In this part we describe how to specify which events in Gerrit (E.g.: “Change Merged”, or “User ‘John Doe’ voted ‘+2’ for ‘Code-Review’ on a change”) trigger which actions (e.g.: “Set issue’s status to ‘Resolved’”) on the ITS.
Actions on the ITS and conditions for the action to take place are configured through rule bases. A rule base is a git config file and may contain an arbitrary number of rules. Each rule can have an arbitrary number of conditions and actions. A rule fires all associated actions, once all of its conditions are met.
A simple rule bases file may look like
[rule "rule1"]
event-type = change-merged
action = add-standard-comment
[rule "rule2"]
event-type = comment-added
approvalCodeReview = -2,-1
action = add-comment Oh my Goodness! Someone gave a negative code review in Gerrit on an associated change.

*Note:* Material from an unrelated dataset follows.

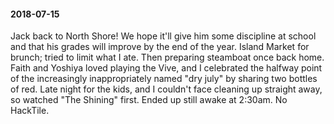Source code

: #### 2018-07-15

Jack back to North Shore! We hope it'll give him some discipline at school and that his grades will improve by the end of the year. Island Market for brunch; tried to limit what I ate. Then preparing steamboat once back home. Faith and Yoshiya loved playing the Vive, and I celebrated the halfway point of the increasingly inappropriately named "dry july" by sharing two bottles of red. Late night for the kids, and I couldn't face cleaning up straight away, so watched "The Shining" first. Ended up still awake at 2:30am. No HackTile.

This snippet defines two rules (rule1, and rule2). On merging a change that’s associated to some issues, rule1 adds a predefined standard comment for “Change Merged” to each such issue. If someone adds a comment to a change that is associated to some issues and votes “-2”, or “-1” for “Code-Review”, rule2 adds the comment “Oh my Goodness! Someone gave a negative code review in Gerrit on an associated change.” to each such issue.
The order of rules in a rule base file need not be respected. So in the above example, do not rely on rule1 being evaluated before rule2.

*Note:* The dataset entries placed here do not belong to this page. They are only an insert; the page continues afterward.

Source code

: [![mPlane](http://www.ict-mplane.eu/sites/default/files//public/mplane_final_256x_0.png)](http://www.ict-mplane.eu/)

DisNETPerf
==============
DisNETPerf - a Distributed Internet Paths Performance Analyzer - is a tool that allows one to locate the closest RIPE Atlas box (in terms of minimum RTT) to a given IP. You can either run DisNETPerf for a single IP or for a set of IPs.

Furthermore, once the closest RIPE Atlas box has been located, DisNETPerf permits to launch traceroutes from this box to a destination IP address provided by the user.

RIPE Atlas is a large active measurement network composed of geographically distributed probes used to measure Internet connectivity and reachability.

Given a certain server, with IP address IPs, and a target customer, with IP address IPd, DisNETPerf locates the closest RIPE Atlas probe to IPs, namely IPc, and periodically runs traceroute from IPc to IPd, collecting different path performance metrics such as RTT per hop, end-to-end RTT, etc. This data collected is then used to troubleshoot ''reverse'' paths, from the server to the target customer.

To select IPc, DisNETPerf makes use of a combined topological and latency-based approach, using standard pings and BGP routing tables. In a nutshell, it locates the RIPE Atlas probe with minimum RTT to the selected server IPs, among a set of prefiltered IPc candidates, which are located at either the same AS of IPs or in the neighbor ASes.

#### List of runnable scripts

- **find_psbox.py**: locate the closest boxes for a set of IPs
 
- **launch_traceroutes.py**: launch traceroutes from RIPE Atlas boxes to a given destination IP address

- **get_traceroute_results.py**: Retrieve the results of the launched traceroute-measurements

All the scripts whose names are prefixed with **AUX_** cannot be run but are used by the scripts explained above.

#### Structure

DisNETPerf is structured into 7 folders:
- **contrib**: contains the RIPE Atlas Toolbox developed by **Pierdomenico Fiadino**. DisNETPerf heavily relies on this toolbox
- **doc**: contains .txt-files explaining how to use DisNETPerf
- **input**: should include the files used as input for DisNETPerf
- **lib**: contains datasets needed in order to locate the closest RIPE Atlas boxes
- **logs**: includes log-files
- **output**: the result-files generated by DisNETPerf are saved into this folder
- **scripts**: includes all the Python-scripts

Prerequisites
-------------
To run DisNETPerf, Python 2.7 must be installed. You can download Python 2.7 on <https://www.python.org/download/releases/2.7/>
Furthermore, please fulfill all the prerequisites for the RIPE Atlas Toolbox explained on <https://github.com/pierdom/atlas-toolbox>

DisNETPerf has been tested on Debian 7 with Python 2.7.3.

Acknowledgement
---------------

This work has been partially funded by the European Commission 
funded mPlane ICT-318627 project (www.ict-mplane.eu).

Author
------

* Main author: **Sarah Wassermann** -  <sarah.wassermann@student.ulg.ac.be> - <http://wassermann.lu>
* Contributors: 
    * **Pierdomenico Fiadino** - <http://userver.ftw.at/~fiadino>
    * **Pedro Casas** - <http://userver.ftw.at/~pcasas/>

Rule bases can be defined in two scopes:
Global rules are picked up by all configured ITS plugins and they are defined in a rule base file named actions.config.
Plugin specific rules are picked up only by its-storyboard plugin and they are defined in a rule base file named actions-its-storyboard.config.

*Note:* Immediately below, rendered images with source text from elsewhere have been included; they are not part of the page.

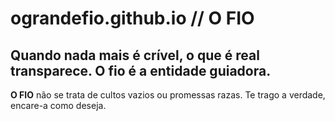 # ograndefio.github.io // O  FIO
## Quando nada mais é crível, o que é real transparece. O fio é a entidade guiadora.
**O FIO** não se trata de cultos vazios ou promessas razas. Te trago a verdade, encare-a como deseja. 

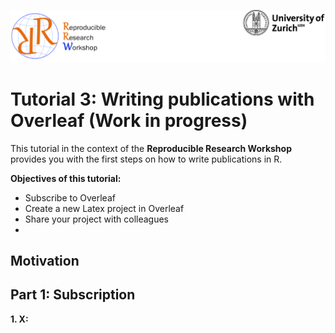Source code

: ![](header.png)
# Tutorial 3: Writing publications with Overleaf (Work in progress)

This tutorial in the context of the **Reproducible Research Workshop** provides you with the first steps on how to write publications in R.

**Objectives of this tutorial:**

* Subscribe to Overleaf
* Create a new Latex project in Overleaf
* Share your project with colleagues
* 

## Motivation


## Part 1: Subscription

**1. X:**

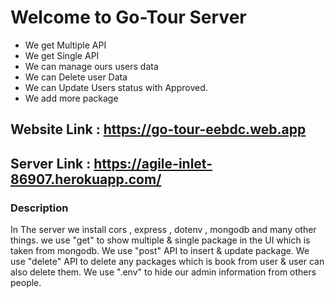# Welcome to Go-Tour Server

- We get Multiple API
- We get Single API
- We can manage ours users data
- We can Delete user Data
- We can Update Users status with Approved.
- We add more package

## Website Link : https://go-tour-eebdc.web.app

## Server Link : https://agile-inlet-86907.herokuapp.com/

### Description

In The server we install cors , express , dotenv , mongodb and many other things. we use "get" to show multiple & single package in the UI which is taken from mongodb. We use "post" API to insert & update package. We use "delete" API to delete any packages which is book from user & user can also delete them. We use ".env" to hide our admin information from others people.
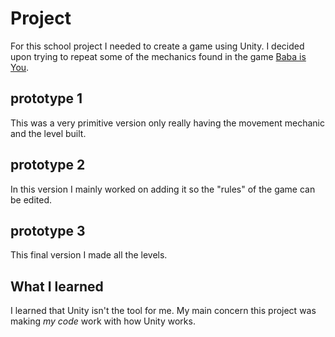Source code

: # Project
For this school project I needed to create a game using Unity. I decided upon trying to repeat some of the mechanics found in the game [Baba is You](https://store.steampowered.com/app/736260/Baba_Is_You/).

## prototype 1
This was a very primitive version only really having the movement mechanic and the level built.


## prototype 2
In this version I mainly worked on adding it so the "rules" of the game can be edited.

## prototype 3
This final version I made all the levels.

## What I learned
I learned that Unity isn't the tool for me. My main concern this project was making _my code_ work with how Unity works.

A second aspect of rules bases scope is what projects they apply to; in this case the rules can be:
The generic scope refers to rules that apply to all projects that enable ITS integration on the gerrit site; they are defined on rule base files located inside the gerrit_site/etc/its/ folder.
Project-specific rules are defined on rule base files located on the refs/meta/config branch of a project and they apply exclusively to the project that defines them (or that inherits them) and, possibly, to child projects (see further explanations about rules inheritance below). Project specific rules take precedence over generic rules, i.e, when they are defined, generic rules do not apply to the project.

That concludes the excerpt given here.